Best Galapagos Islands for Families
The Galapagos are an incredible place to take your family for an unforgettable holiday. Whether they’re learning about the history of the destination, getting the chance to see rare animals in the wild or spending time on the beach and in the ocean, there is a massive range of things to do with kids across the Galapagos Islands. Below are some of the highest-rated locations.
Santiago is one of the most volcanic islands in the Galapagos, giving it some of the most dramatic landscapes of the whole area that children of all ages will find incredibly exciting. Slowly oozing black lava flows can be found in various places, most notably Sullivan Bay, offering a fantastic chance to see a true geological marvel that it’s hard not to get excited about, no matter your age!
Santiago is also famous for once being one of the most popular spots for pirates to stop, rest and repair their ships in the 1700s and 1800s, and the history and stories surrounding this reputation are great for keeping the kids entertained when you visit.
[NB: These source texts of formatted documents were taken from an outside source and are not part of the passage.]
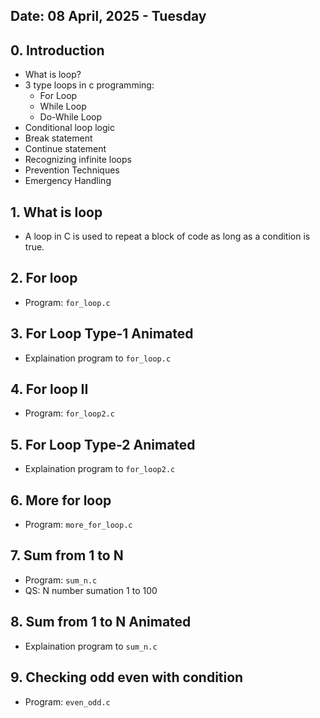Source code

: ## Date: 08 April, 2025 - Tuesday

## 0. Introduction
- What is loop?
- 3 type loops in c programming:
    - For Loop
    - While Loop
    - Do-While Loop
- Conditional loop logic
- Break statement
- Continue statement
- Recognizing infinite loops
- Prevention Techniques
- Emergency Handling

## 1. What is loop
- A loop in C is used to repeat a block of code as long as a condition is true.

## 2. For loop
- Program: `for_loop.c`

## 3. For Loop Type-1 Animated
- Explaination program to `for_loop.c`

## 4. For loop II
- Program: `for_loop2.c`

## 5. For Loop Type-2 Animated
- Explaination program to `for_loop2.c`

## 6. More for loop
- Program: `more_for_loop.c`

## 7. Sum from 1 to N
- Program: `sum_n.c`
- QS: N number sumation 1 to 100

## 8. Sum from 1 to N Animated
- Explaination program to `sum_n.c`

## 9. Checking odd even with condition
- Program: `even_odd.c`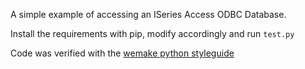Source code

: A simple example of accessing an ISeries Access ODBC Database.

Install the requirements with pip, modify accordingly and run `test.py`

Code was verified with the [wemake python styleguide](https://github.com/wemake-services/wemake-python-styleguide)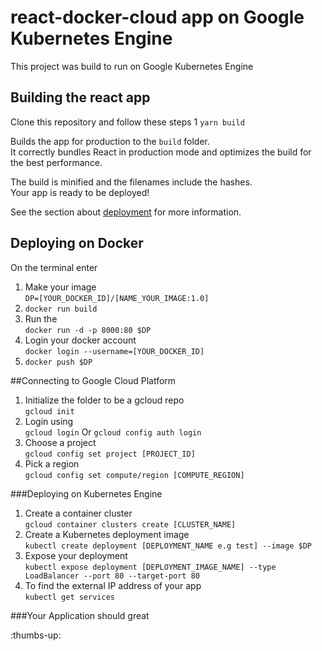# react-docker-cloud app on Google Kubernetes Engine

This project was build to run on Google Kubernetes Engine

## Building the react app

Clone this repository and follow these steps
1  `yarn build`

Builds the app for production to the `build` folder.<br />
It correctly bundles React in production mode and optimizes the build for the best performance.

The build is minified and the filenames include the hashes.<br />
Your app is ready to be deployed!

See the section about [deployment](https://facebook.github.io/create-react-app/docs/deployment) for more information.

## Deploying on Docker
On the terminal enter

1.  Make your image <br/>
  `DP=[YOUR_DOCKER_ID]/[NAME_YOUR_IMAGE:1.0]`
2. `docker run build`
3. Run the  <br/>
`docker run -d -p 8000:80 $DP`
4. Login your docker account <br/>
`docker login --username=[YOUR_DOCKER_ID]` <br/>
5. `docker push $DP` <br/>


##Connecting to Google Cloud Platform
1. Initialize the folder to be a gcloud repo <br/>
`gcloud init`
2. Login using <br/>
`gcloud login`
Or `gcloud config auth login`
3. Choose a project <br/>
`gcloud config set project [PROJECT_ID]`
4. Pick a region <br/>
`gcloud config set compute/region [COMPUTE_REGION]`

###Deploying on Kubernetes Engine
1. Create a container cluster <br/>
`gcloud container clusters create [CLUSTER_NAME]`
2. Create a Kubernetes deployment image <br/>
`kubectl create deployment [DEPLOYMENT_NAME e.g test] --image $DP`
3. Expose your deployment<br/>
`kubectl expose deployment [DEPLOYMENT_IMAGE_NAME] --type LoadBalancer --port 80 --target-port 80`
4. To find the external IP address of your app <br/>
`kubectl get services`

###Your Application should great

:thumbs-up:



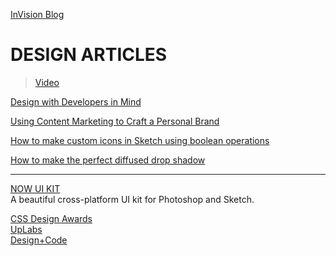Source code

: [InVision Blog](http://blog.invisionapp.com/)
# DESIGN ARTICLES
> [Video](http://blog.invisionapp.com/category/video/)<br />

[Design with Developers in Mind](http://blog.invisionapp.com/design-with-developers-in-mind/)

[Using Content Marketing to Craft a Personal Brand](http://blog.invisionapp.com/content-marketing-personal-brand/)

[How to make custom icons in Sketch using boolean operations](http://blog.invisionapp.com/how-to-make-custom-icons-in-sketch-using-boolean-operations/)

[How to make the perfect diffused drop shadow](http://blog.invisionapp.com/how-to-make-the-perfect-diffused-drop-shadow/)<br />

___

[NOW UI KIT](https://www.invisionapp.com/now)<br />
A beautiful cross-platform UI kit for Photoshop and Sketch.



[CSS Design Awards](http://www.cssdesignawards.com/)<br />
[UpLabs](https://www.uplabs.com/)<br />
[Design+Code](https://designcode.io/)<br />
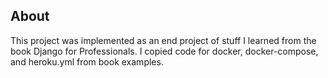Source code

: ## About
This project was implemented as an end project of stuff I learned from the book Django for Professionals. I copied code for docker, docker-compose, and heroku.yml from book examples.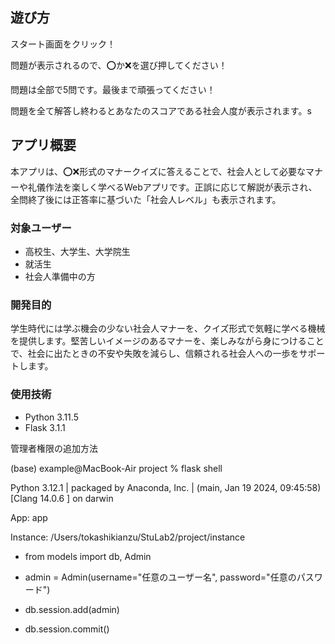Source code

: ## 遊び方

スタート画面をクリック！

問題が表示されるので、⭕️か❌を選び押してください！

問題は全部で5問です。最後まで頑張ってください！

問題を全て解答し終わるとあなたのスコアである社会人度が表示されます。s

## アプリ概要

本アプリは、⭕️❌形式のマナークイズに答えることで、社会人として必要なマナーや礼儀作法を楽しく学べるWebアプリです。正誤に応じて解説が表示され、全問終了後には正答率に基づいた「社会人レベル」も表示されます。

### 対象ユーザー

- 高校生、大学生、大学院生
- 就活生
- 社会人準備中の方

### 開発目的

学生時代には学ぶ機会の少ない社会人マナーを、クイズ形式で気軽に学べる機械を提供します。堅苦しいイメージのあるマナーを、楽しみながら身につけることで、社会に出たときの不安や失敗を減らし、信頼される社会人への一歩をサポートします。

### 使用技術

- Python 3.11.5
- Flask 3.1.1

管理者権限の追加方法

(base) example@MacBook-Air project % flask shell

Python 3.12.1 | packaged by Anaconda, Inc. | (main, Jan 19 2024, 09:45:58) [Clang 14.0.6 ] on darwin

App: app

Instance: /Users/tokashikianzu/StuLab2/project/instance

- from models import db, Admin

- admin = Admin(username="任意のユーザー名", password="任意のパスワード")

- db.session.add(admin)

- db.session.commit()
It was also the second place that Charles Darwin stopped when he toured the archipelago to learn more about the process of evolution, which offers a great way into describing what the naturalist discovered on his groundbreaking trip.
Genovesa is best known as being the horseshoe-shaped Galapagos island that floats in the northeast of the archipelago. The huge array of different bird species that are found around the island have given Genovesa the nickname ‘The Bird Island’, so it’s a fantastic place to come with children who are interested in animals and want to see a great selection of the creatures that make the archipelago so popular with birdwatchers.
Notable examples of what you might see on Genovesa include red-footed boobies, storm petrels and red-billed tropicbirds. The famous marine iguanas are also found here, and it’s close enough to other, larger islands in the area that it makes a great location for a day trip.
With so many different locations on offer, deciding which are the best places to visit in the Galapagos Islands is a very tricky task. Each destination has something unique on offer, from the creatures that live there to the topography of the landscape and the history of its inhabitants. It’s this reason that prompts so many travellers to plan a tour of multiple islands when they visit, ensuring that they get a full experience of everything the Galapagos has on offer.
What is the rarest animal on the Galapagos Islands?
The Galapagos Islands are famous for the variety of endemic, engaged species that live across the archipelago, so there are plenty of rare varieties that the area is famous for. One of the rarest is the marine iguana, which is the only oceangoing lizard in the world and lives entirely on a diet of marine algae. This endangered species is threatened by changes to its habitat caused by global warming and also by invasive species that have been brought to the Galapagos by humans and attack the iguana’s eggs and young offspring.
What is the best month to go to the Galapagos?
The best month to go to the Galapagos depends on what you want to do when you visit, as some times of the year are more suited to activities like snorkelling whilst some travellers want to visit when the weather is at its driest. In general, the months between May and December are considered the best time to visit the Galapagos Islands as this is the crossover period between the very warm and very cool seasons, meaning that you’ll get pleasant temperatures, low humidity and avoid getting caught in too many rain showers.